After being shunned by Boeing in its search for a plant site, the developer of Alliance Airport in north Fort Worth has set its sights on landing an Airbus facility.


After being shunned by Boeing in its search for a plant site, the developer of Alliance Airport in north Fort Worth has set its sights on landing an Airbus facility.

Alliance, owned by Hillwood Properties, is one of three locations that Texas officials submitted to EADS North America as possible sites for an aircraft assembly plant.

EADS, a French-German aerospace consortium, owns 80 percent of Airbus, the Boeing rival.

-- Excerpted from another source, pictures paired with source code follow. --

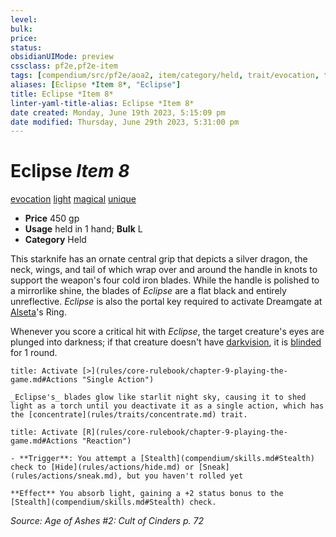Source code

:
 ```yaml
---
level:
bulk:
price:
status:
obsidianUIMode: preview
cssclass: pf2e,pf2e-item
tags: [compendium/src/pf2e/aoa2, item/category/held, trait/evocation, trait/light, trait/magical, trait/unique]
aliases: [Eclipse *Item 8*, "Eclipse"]
title: Eclipse *Item 8*
linter-yaml-title-alias: Eclipse *Item 8*
date created: Monday, June 19th 2023, 5:15:09 pm
date modified: Thursday, June 29th 2023, 5:31:00 pm
---
```


# Eclipse *Item 8*

[evocation](rules/traits/evocation.md) [light](rules/traits/light.md) [magical](rules/traits/magical.md) [unique](rules/traits/unique.md)  

- **Price** 450 gp
- **Usage** held in 1 hand; **Bulk** L
- **Category** Held

This starknife has an ornate central grip that depicts a silver dragon, the neck, wings, and tail of which wrap over and around the handle in knots to support the weapon's four cold iron blades. While the handle is polished to a mirrorlike shine, the blades of *Eclipse* are a flat black and entirely unreflective. *Eclipse* is also the portal key required to activate Dreamgate at [Alseta](compendium/setting/deities/alseta-logm.md)'s Ring.

Whenever you score a critical hit with *Eclipse*, the target creature's eyes are plunged into darkness; if that creature doesn't have [darkvision](rules/abilities/darkvision.md), it is [blinded](rules/conditions.md#Blinded) for 1 round.

```ad-embed-ability
title: Activate [>](rules/core-rulebook/chapter-9-playing-the-game.md#Actions "Single Action")

_Eclipse's_ blades glow like starlit night sky, causing it to shed light as a torch until you deactivate it as a single action, which has the [concentrate](rules/traits/concentrate.md) trait.
```

```ad-embed-ability
title: Activate [R](rules/core-rulebook/chapter-9-playing-the-game.md#Actions "Reaction")

- **Trigger**: You attempt a [Stealth](compendium/skills.md#Stealth) check to [Hide](rules/actions/hide.md) or [Sneak](rules/actions/sneak.md), but you haven't rolled yet

**Effect** You absorb light, gaining a +2 status bonus to the [Stealth](compendium/skills.md#Stealth) check.
```

*Source: Age of Ashes #2: Cult of Cinders p. 72*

With an eye on a future contract to build refueling tankers for the Air Force, EADS officials in January asked officials in all 50 states to offer locations for an engineering complex that could also become a factory.

Thirty-two states submitted proposals containing 70 locations by Thursday's deadline, EADS spokesman Guy Hicks said Friday. Texas officials offered Alliance, Ellington Field in Houston and the Brownsville/Harlingen area.

Although there is no formal Pentagon plan to build a new generation of aerial refueling planes, analysts say one is likely in the next few years.

An EADS engineering complex in Wichita, Kan., also is bidding for the assembly plant.

Hicks said EADS will open a second U.S. complex in 2006 that will employ 100-150 people to do engineering work on Airbus planes. It could become a tanker assembly plant.

Boeing went through a similar process of looking for a site to build its new 787 jetliner before deciding to assemble it in Everett, Wash.

Staubach Co. of Dallas is advising EADS in the site selection.